_WORK REQUIRED_. Here are records with pictures in them. Copy all of them exactly and leave the pictures out.

_RECORDS FOR THE EXERCISE_.
####################
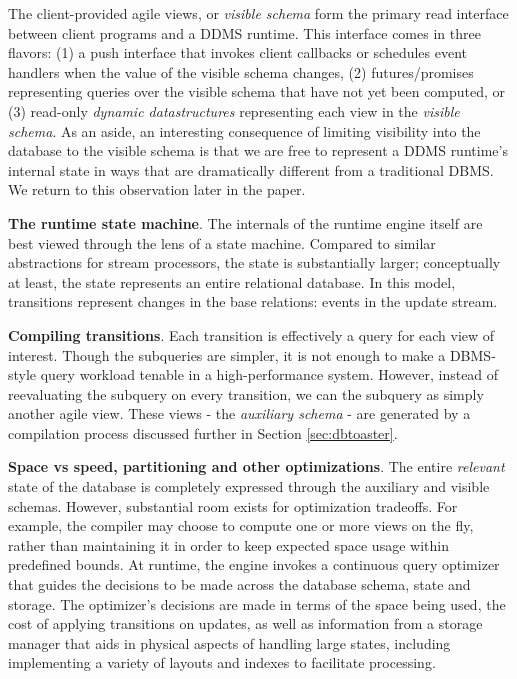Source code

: The client-provided agile views, or \textit{visible schema} form the primary read interface between client programs and a DDMS runtime.  This interface comes in three flavors: (1) a push interface that invokes client callbacks or schedules event handlers when the value of the visible schema changes, (2) futures/promises representing queries over the visible schema that have not yet been computed, or (3) read-only \textit{dynamic datastructures} representing each view in the \textit{visible schema}.  As an aside, an interesting consequence of limiting visibility into the database to the visible schema is that we are free to represent a DDMS runtime's internal state in ways that are dramatically different from a traditional DBMS.  We return to this observation later in the paper.

{\bf The runtime state machine}\/.
The internals of the runtime engine itself are best viewed through the lens of a state machine.  Compared to similar abstractions for stream processors\cite{demers-sigmod:07}, the state is substantially larger; conceptually at least, the state represents an entire relational database.  In this model, transitions represent changes in the base relations: events in the update stream.

{\bf Compiling transitions}\/.
Each transition is effectively a query for each view of interest.  Though the subqueries are simpler, it is not enough to make a DBMS-style query workload tenable in a high-performance system.  However, instead of reevaluating the subquery on every transition, we can the subquery as simply another agile view.  These views - the \textit{auxiliary schema} - are generated by a compilation process discussed further in Section \ref{sec:dbtoaster}.  

{\bf Space vs speed, partitioning and other optimizations}\/.
The entire \textit{relevant} state of the database is completely expressed through the auxiliary and visible schemas.  However, substantial room exists for optimization tradeoffs.  For example, the compiler may choose to compute one or more views on the fly, rather than maintaining it in order to keep expected space usage within predefined bounds.  At runtime, the engine invokes a continuous query optimizer that guides the decisions to be made across the database schema, state and storage.  The optimizer's decisions are made in terms of the space being used, the cost of applying transitions on updates, as well as information from a storage manager that aids in physical aspects of handling large states, including implementing a variety of layouts and indexes to facilitate processing.
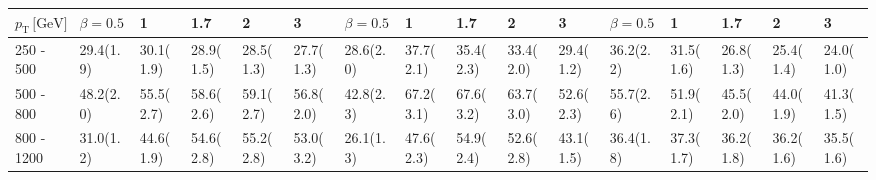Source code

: \begin{table}
{\begin{tabular}{llllllllllllllll}
\multicolumn{1}{l||}{$p_{\mathrm{T}} \, \text{[GeV]}$}   &  \multicolumn{1}{l|}{ \cellcolor{Gray2} $\beta=0.5$} & \multicolumn{1}{l|}{\cellcolor{Gray2} 1} & \multicolumn{1}{l|}{\cellcolor{Gray2}1.7} &   \multicolumn{1}{l|}{\cellcolor{Gray2} 2} &  \multicolumn{1}{l||}{\cellcolor{Gray2} 3} & \multicolumn{1}{l|}{\cellcolor{Gray2} $\beta=0.5$} &  \multicolumn{1}{l|}{\cellcolor{Gray2} 1} & 	\multicolumn{1}{l|}{\cellcolor{Gray2} 1.7} & 	\multicolumn{1}{l|}{\cellcolor{Gray2} 2} & \multicolumn{1}{l||}{\cellcolor{Gray2} 3} & \multicolumn{1}{l|}{ \cellcolor{Gray2} $\beta=0.5$} & \multicolumn{1}{l|}{\cellcolor{Gray2} 1} & \multicolumn{1}{l|}{\cellcolor{Gray2} 1.7} &  \multicolumn{1}{l|}{\cellcolor{Gray2} 2} & \multicolumn{1}{l|}{\cellcolor{Gray2} 3} \\ \hline \hline
\multicolumn{1}{l||}{250 - 500} & 	\multicolumn{1}{l|}{29.4(1.9)} & \multicolumn{1}{l|}{30.1(1.9)} & \multicolumn{1}{l|}{28.9(1.5)} & 				     	\multicolumn{1}{l|}{28.5(1.3)} & 						\multicolumn{1}{l||}{27.7(1.3)} & \multicolumn{1}{l|}{28.6(2.0)} & \multicolumn{1}{l|}{\cellcolor{Red!50}37.7(2.1)} & 		\multicolumn{1}{l|}{35.4(2.3)} & 					\multicolumn{1}{l|}{33.4(2.0)} & 	\multicolumn{1}{l||}{29.4(1.2)} & 					\multicolumn{1}{l|}{36.2(2.2)} & 	\multicolumn{1}{l|}{31.5(1.6)} & \multicolumn{1}{l|}{26.8(1.3)} & \multicolumn{1}{l|}{25.4(1.4)} & \multicolumn{1}{l|}{24.0(1.0)} \\
\multicolumn{1}{l||}{500 - 800} & 	\multicolumn{1}{l|}{48.2(2.0)} & \multicolumn{1}{l|}{55.5(2.7)} & \multicolumn{1}{l|}{58.6(2.6)} & 				     	\multicolumn{1}{l|}{59.1(2.7)} & 						\multicolumn{1}{l||}{56.8(2.0)} & \multicolumn{1}{l|}{42.8(2.3)} & \multicolumn{1}{l|}{67.2(3.1)} & 						\multicolumn{1}{l|}{\cellcolor{Red!50}67.6(3.2)} & 	\multicolumn{1}{l|}{63.7(3.0)} & 	\multicolumn{1}{l||}{52.6(2.3)} & 					\multicolumn{1}{l|}{55.7(2.6)} & 	\multicolumn{1}{l|}{51.9(2.1)} & \multicolumn{1}{l|}{45.5(2.0)} & \multicolumn{1}{l|}{44.0(1.9)} & \multicolumn{1}{l|}{41.3(1.5)} \\
\multicolumn{1}{l||}{800 - 1200} & 	\multicolumn{1}{l|}{31.0(1.2)} & \multicolumn{1}{l|}{44.6(1.9)} & \multicolumn{1}{l|}{54.6(2.8)} & 				     	\multicolumn{1}{l|}{\cellcolor{Red!50}55.2(2.8)} & 		\multicolumn{1}{l||}{53.0(3.2)} & \multicolumn{1}{l|}{26.1(1.3)} & \multicolumn{1}{l|}{47.6(2.3)} & 						\multicolumn{1}{l|}{54.9(2.4)} & 					\multicolumn{1}{l|}{52.6(2.8)} & 	\multicolumn{1}{l||}{43.1(1.5)} & 					\multicolumn{1}{l|}{36.4(1.8)} & 	\multicolumn{1}{l|}{37.3(1.7)} & \multicolumn{1}{l|}{36.2(1.8)} & \multicolumn{1}{l|}{36.2(1.6)} & \multicolumn{1}{l|}{35.5(1.6)} \\

\end{tabular}}
\end{table}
####################
_ANSWER TO THE PROBLEM_.
Source code

: The client-provided agile views, or \textit{visible schema} form the primary read interface between client programs and a DDMS runtime.  This interface comes in three flavors: (1) a push interface that invokes client callbacks or schedules event handlers when the value of the visible schema changes, (2) futures/promises representing queries over the visible schema that have not yet been computed, or (3) read-only \textit{dynamic datastructures} representing each view in the \textit{visible schema}.  As an aside, an interesting consequence of limiting visibility into the database to the visible schema is that we are free to represent a DDMS runtime's internal state in ways that are dramatically different from a traditional DBMS.  We return to this observation later in the paper.

{\bf The runtime state machine}\/.
The internals of the runtime engine itself are best viewed through the lens of a state machine.  Compared to similar abstractions for stream processors\cite{demers-sigmod:07}, the state is substantially larger; conceptually at least, the state represents an entire relational database.  In this model, transitions represent changes in the base relations: events in the update stream.

{\bf Compiling transitions}\/.
Each transition is effectively a query for each view of interest.  Though the subqueries are simpler, it is not enough to make a DBMS-style query workload tenable in a high-performance system.  However, instead of reevaluating the subquery on every transition, we can the subquery as simply another agile view.  These views - the \textit{auxiliary schema} - are generated by a compilation process discussed further in Section \ref{sec:dbtoaster}.  

{\bf Space vs speed, partitioning and other optimizations}\/.
The entire \textit{relevant} state of the database is completely expressed through the auxiliary and visible schemas.  However, substantial room exists for optimization tradeoffs.  For example, the compiler may choose to compute one or more views on the fly, rather than maintaining it in order to keep expected space usage within predefined bounds.  At runtime, the engine invokes a continuous query optimizer that guides the decisions to be made across the database schema, state and storage.  The optimizer's decisions are made in terms of the space being used, the cost of applying transitions on updates, as well as information from a storage manager that aids in physical aspects of handling large states, including implementing a variety of layouts and indexes to facilitate processing.
Source code

: \begin{table}
{\begin{tabular}{llllllllllllllll}
\multicolumn{1}{l||}{$p_{\mathrm{T}} \, \text{[GeV]}$}   &  \multicolumn{1}{l|}{ \cellcolor{Gray2} $\beta=0.5$} & \multicolumn{1}{l|}{\cellcolor{Gray2} 1} & \multicolumn{1}{l|}{\cellcolor{Gray2}1.7} &   \multicolumn{1}{l|}{\cellcolor{Gray2} 2} &  \multicolumn{1}{l||}{\cellcolor{Gray2} 3} & \multicolumn{1}{l|}{\cellcolor{Gray2} $\beta=0.5$} &  \multicolumn{1}{l|}{\cellcolor{Gray2} 1} & 	\multicolumn{1}{l|}{\cellcolor{Gray2} 1.7} & 	\multicolumn{1}{l|}{\cellcolor{Gray2} 2} & \multicolumn{1}{l||}{\cellcolor{Gray2} 3} & \multicolumn{1}{l|}{ \cellcolor{Gray2} $\beta=0.5$} & \multicolumn{1}{l|}{\cellcolor{Gray2} 1} & \multicolumn{1}{l|}{\cellcolor{Gray2} 1.7} &  \multicolumn{1}{l|}{\cellcolor{Gray2} 2} & \multicolumn{1}{l|}{\cellcolor{Gray2} 3} \\ \hline \hline
\multicolumn{1}{l||}{250 - 500} & 	\multicolumn{1}{l|}{29.4(1.9)} & \multicolumn{1}{l|}{30.1(1.9)} & \multicolumn{1}{l|}{28.9(1.5)} & 				     	\multicolumn{1}{l|}{28.5(1.3)} & 						\multicolumn{1}{l||}{27.7(1.3)} & \multicolumn{1}{l|}{28.6(2.0)} & \multicolumn{1}{l|}{\cellcolor{Red!50}37.7(2.1)} & 		\multicolumn{1}{l|}{35.4(2.3)} & 					\multicolumn{1}{l|}{33.4(2.0)} & 	\multicolumn{1}{l||}{29.4(1.2)} & 					\multicolumn{1}{l|}{36.2(2.2)} & 	\multicolumn{1}{l|}{31.5(1.6)} & \multicolumn{1}{l|}{26.8(1.3)} & \multicolumn{1}{l|}{25.4(1.4)} & \multicolumn{1}{l|}{24.0(1.0)} \\
\multicolumn{1}{l||}{500 - 800} & 	\multicolumn{1}{l|}{48.2(2.0)} & \multicolumn{1}{l|}{55.5(2.7)} & \multicolumn{1}{l|}{58.6(2.6)} & 				     	\multicolumn{1}{l|}{59.1(2.7)} & 						\multicolumn{1}{l||}{56.8(2.0)} & \multicolumn{1}{l|}{42.8(2.3)} & \multicolumn{1}{l|}{67.2(3.1)} & 						\multicolumn{1}{l|}{\cellcolor{Red!50}67.6(3.2)} & 	\multicolumn{1}{l|}{63.7(3.0)} & 	\multicolumn{1}{l||}{52.6(2.3)} & 					\multicolumn{1}{l|}{55.7(2.6)} & 	\multicolumn{1}{l|}{51.9(2.1)} & \multicolumn{1}{l|}{45.5(2.0)} & \multicolumn{1}{l|}{44.0(1.9)} & \multicolumn{1}{l|}{41.3(1.5)} \\
\multicolumn{1}{l||}{800 - 1200} & 	\multicolumn{1}{l|}{31.0(1.2)} & \multicolumn{1}{l|}{44.6(1.9)} & \multicolumn{1}{l|}{54.6(2.8)} & 				     	\multicolumn{1}{l|}{\cellcolor{Red!50}55.2(2.8)} & 		\multicolumn{1}{l||}{53.0(3.2)} & \multicolumn{1}{l|}{26.1(1.3)} & \multicolumn{1}{l|}{47.6(2.3)} & 						\multicolumn{1}{l|}{54.9(2.4)} & 					\multicolumn{1}{l|}{52.6(2.8)} & 	\multicolumn{1}{l||}{43.1(1.5)} & 					\multicolumn{1}{l|}{36.4(1.8)} & 	\multicolumn{1}{l|}{37.3(1.7)} & \multicolumn{1}{l|}{36.2(1.8)} & \multicolumn{1}{l|}{36.2(1.6)} & \multicolumn{1}{l|}{35.5(1.6)} \\

\end{tabular}}
\end{table}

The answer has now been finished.